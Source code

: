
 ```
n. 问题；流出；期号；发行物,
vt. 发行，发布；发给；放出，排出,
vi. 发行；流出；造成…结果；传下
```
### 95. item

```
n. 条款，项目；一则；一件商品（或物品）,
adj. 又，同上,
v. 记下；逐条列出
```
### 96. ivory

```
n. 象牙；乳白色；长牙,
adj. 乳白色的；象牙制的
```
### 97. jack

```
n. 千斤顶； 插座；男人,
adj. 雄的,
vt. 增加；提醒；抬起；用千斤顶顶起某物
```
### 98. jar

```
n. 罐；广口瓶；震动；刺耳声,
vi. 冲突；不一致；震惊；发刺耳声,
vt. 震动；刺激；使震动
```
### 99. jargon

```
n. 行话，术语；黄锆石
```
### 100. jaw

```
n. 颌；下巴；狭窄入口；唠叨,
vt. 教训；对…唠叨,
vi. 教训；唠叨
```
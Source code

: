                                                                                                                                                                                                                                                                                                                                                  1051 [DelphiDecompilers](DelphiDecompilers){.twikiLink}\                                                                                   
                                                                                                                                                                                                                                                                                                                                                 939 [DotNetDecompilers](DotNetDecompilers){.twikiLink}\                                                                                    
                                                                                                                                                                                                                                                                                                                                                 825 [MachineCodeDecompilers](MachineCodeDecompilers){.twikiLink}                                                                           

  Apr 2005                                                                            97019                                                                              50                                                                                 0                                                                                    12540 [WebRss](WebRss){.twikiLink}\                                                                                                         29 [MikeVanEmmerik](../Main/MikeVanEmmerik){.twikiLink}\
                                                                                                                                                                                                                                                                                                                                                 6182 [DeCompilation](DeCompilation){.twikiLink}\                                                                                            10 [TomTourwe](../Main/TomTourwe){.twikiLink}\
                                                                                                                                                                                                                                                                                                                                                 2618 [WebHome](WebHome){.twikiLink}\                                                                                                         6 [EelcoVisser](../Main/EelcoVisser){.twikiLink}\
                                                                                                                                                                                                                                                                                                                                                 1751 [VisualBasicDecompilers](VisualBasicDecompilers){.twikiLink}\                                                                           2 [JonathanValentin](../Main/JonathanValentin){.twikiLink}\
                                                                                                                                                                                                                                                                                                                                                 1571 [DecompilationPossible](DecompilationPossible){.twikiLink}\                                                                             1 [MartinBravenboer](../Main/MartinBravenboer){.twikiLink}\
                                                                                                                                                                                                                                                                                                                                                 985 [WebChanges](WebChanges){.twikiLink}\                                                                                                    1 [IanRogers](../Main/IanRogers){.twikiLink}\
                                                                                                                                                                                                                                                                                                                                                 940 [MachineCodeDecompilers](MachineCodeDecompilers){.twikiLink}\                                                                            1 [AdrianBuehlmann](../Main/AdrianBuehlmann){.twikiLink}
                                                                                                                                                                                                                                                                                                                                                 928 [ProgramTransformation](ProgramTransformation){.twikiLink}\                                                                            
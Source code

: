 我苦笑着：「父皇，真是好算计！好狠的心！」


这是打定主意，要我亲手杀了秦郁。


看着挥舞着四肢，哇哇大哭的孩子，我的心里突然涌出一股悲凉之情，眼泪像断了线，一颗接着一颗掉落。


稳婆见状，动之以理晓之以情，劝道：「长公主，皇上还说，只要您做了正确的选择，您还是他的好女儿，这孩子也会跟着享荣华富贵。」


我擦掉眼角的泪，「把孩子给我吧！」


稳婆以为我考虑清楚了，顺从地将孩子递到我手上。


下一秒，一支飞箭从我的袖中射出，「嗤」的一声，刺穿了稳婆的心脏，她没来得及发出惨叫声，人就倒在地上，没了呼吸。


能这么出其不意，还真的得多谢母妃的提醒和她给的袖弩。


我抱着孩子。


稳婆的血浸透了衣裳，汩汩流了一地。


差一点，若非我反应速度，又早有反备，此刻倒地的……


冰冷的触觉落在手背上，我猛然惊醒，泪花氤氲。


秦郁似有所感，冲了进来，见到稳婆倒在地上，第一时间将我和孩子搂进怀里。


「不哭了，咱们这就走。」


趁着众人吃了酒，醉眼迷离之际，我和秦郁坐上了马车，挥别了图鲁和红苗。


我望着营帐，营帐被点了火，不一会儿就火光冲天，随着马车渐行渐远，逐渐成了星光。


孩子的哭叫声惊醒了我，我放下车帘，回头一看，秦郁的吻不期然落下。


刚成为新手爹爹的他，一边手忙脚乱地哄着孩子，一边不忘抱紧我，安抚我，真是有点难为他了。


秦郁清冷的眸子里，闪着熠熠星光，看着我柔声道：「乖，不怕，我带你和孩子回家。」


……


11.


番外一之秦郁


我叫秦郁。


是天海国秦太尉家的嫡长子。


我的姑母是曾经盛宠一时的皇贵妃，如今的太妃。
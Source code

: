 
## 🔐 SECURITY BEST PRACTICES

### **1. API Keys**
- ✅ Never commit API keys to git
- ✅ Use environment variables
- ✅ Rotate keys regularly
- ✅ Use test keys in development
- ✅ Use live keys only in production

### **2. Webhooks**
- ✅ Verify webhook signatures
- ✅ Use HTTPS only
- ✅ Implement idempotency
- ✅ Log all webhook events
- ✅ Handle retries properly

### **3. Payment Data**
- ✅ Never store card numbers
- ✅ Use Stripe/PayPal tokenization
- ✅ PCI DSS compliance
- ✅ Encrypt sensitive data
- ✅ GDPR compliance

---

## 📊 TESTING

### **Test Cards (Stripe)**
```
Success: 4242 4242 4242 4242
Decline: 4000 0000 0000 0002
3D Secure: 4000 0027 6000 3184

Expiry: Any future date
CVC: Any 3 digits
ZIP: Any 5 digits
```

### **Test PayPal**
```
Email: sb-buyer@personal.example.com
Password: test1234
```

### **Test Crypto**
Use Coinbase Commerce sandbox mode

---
+ + + + + + +
▶ _Exercise directions_
Set down the material above again, word for word.

▶ _Solution for this exercise_
Source code

:
 ```
n. 问题；流出；期号；发行物,
vt. 发行，发布；发给；放出，排出,
vi. 发行；流出；造成…结果；传下
```
### 95. item

```
n. 条款，项目；一则；一件商品（或物品）,
adj. 又，同上,
v. 记下；逐条列出
```
### 96. ivory

```
n. 象牙；乳白色；长牙,
adj. 乳白色的；象牙制的
```
### 97. jack

```
n. 千斤顶； 插座；男人,
adj. 雄的,
vt. 增加；提醒；抬起；用千斤顶顶起某物
```
### 98. jar

```
n. 罐；广口瓶；震动；刺耳声,
vi. 冲突；不一致；震惊；发刺耳声,
vt. 震动；刺激；使震动
```
### 99. jargon

```
n. 行话，术语；黄锆石
```
### 100. jaw

```
n. 颌；下巴；狭窄入口；唠叨,
vt. 教训；对…唠叨,
vi. 教训；唠叨
```
Source code

:                                                                                                                                                                                                                                                                                                                                                  1051 [DelphiDecompilers](DelphiDecompilers){.twikiLink}\                                                                                   
                                                                                                                                                                                                                                                                                                                                                 939 [DotNetDecompilers](DotNetDecompilers){.twikiLink}\                                                                                    
                                                                                                                                                                                                                                                                                                                                                 825 [MachineCodeDecompilers](MachineCodeDecompilers){.twikiLink}                                                                           

  Apr 2005                                                                            97019                                                                              50                                                                                 0                                                                                    12540 [WebRss](WebRss){.twikiLink}\                                                                                                         29 [MikeVanEmmerik](../Main/MikeVanEmmerik){.twikiLink}\
                                                                                                                                                                                                                                                                                                                                                 6182 [DeCompilation](DeCompilation){.twikiLink}\                                                                                            10 [TomTourwe](../Main/TomTourwe){.twikiLink}\
                                                                                                                                                                                                                                                                                                                                                 2618 [WebHome](WebHome){.twikiLink}\                                                                                                         6 [EelcoVisser](../Main/EelcoVisser){.twikiLink}\
                                                                                                                                                                                                                                                                                                                                                 1751 [VisualBasicDecompilers](VisualBasicDecompilers){.twikiLink}\                                                                           2 [JonathanValentin](../Main/JonathanValentin){.twikiLink}\
                                                                                                                                                                                                                                                                                                                                                 1571 [DecompilationPossible](DecompilationPossible){.twikiLink}\                                                                             1 [MartinBravenboer](../Main/MartinBravenboer){.twikiLink}\
                                                                                                                                                                                                                                                                                                                                                 985 [WebChanges](WebChanges){.twikiLink}\                                                                                                    1 [IanRogers](../Main/IanRogers){.twikiLink}\
                                                                                                                                                                                                                                                                                                                                                 940 [MachineCodeDecompilers](MachineCodeDecompilers){.twikiLink}\                                                                            1 [AdrianBuehlmann](../Main/AdrianBuehlmann){.twikiLink}
                                                                                                                                                                                                                                                                                                                                                 928 [ProgramTransformation](ProgramTransformation){.twikiLink}\                                                                            
Source code

: 我苦笑着：「父皇，真是好算计！好狠的心！」


这是打定主意，要我亲手杀了秦郁。


看着挥舞着四肢，哇哇大哭的孩子，我的心里突然涌出一股悲凉之情，眼泪像断了线，一颗接着一颗掉落。


稳婆见状，动之以理晓之以情，劝道：「长公主，皇上还说，只要您做了正确的选择，您还是他的好女儿，这孩子也会跟着享荣华富贵。」


我擦掉眼角的泪，「把孩子给我吧！」


稳婆以为我考虑清楚了，顺从地将孩子递到我手上。


下一秒，一支飞箭从我的袖中射出，「嗤」的一声，刺穿了稳婆的心脏，她没来得及发出惨叫声，人就倒在地上，没了呼吸。


能这么出其不意，还真的得多谢母妃的提醒和她给的袖弩。


我抱着孩子。


稳婆的血浸透了衣裳，汩汩流了一地。


差一点，若非我反应速度，又早有反备，此刻倒地的……


冰冷的触觉落在手背上，我猛然惊醒，泪花氤氲。


秦郁似有所感，冲了进来，见到稳婆倒在地上，第一时间将我和孩子搂进怀里。


「不哭了，咱们这就走。」


趁着众人吃了酒，醉眼迷离之际，我和秦郁坐上了马车，挥别了图鲁和红苗。


我望着营帐，营帐被点了火，不一会儿就火光冲天，随着马车渐行渐远，逐渐成了星光。


孩子的哭叫声惊醒了我，我放下车帘，回头一看，秦郁的吻不期然落下。


刚成为新手爹爹的他，一边手忙脚乱地哄着孩子，一边不忘抱紧我，安抚我，真是有点难为他了。


秦郁清冷的眸子里，闪着熠熠星光，看着我柔声道：「乖，不怕，我带你和孩子回家。」


……


11.


番外一之秦郁


我叫秦郁。


是天海国秦太尉家的嫡长子。


我的姑母是曾经盛宠一时的皇贵妃，如今的太妃。
Source code

: 
## 🔐 SECURITY BEST PRACTICES

### **1. API Keys**
- ✅ Never commit API keys to git
- ✅ Use environment variables
- ✅ Rotate keys regularly
- ✅ Use test keys in development
- ✅ Use live keys only in production

### **2. Webhooks**
- ✅ Verify webhook signatures
- ✅ Use HTTPS only
- ✅ Implement idempotency
- ✅ Log all webhook events
- ✅ Handle retries properly

### **3. Payment Data**
- ✅ Never store card numbers
- ✅ Use Stripe/PayPal tokenization
- ✅ PCI DSS compliance
- ✅ Encrypt sensitive data
- ✅ GDPR compliance

---

## 📊 TESTING

### **Test Cards (Stripe)**
```
Success: 4242 4242 4242 4242
Decline: 4000 0000 0000 0002
3D Secure: 4000 0027 6000 3184

Expiry: Any future date
CVC: Any 3 digits
ZIP: Any 5 digits
```

### **Test PayPal**
```
Email: sb-buyer@personal.example.com
Password: test1234
```

### **Test Crypto**
Use Coinbase Commerce sandbox mode

---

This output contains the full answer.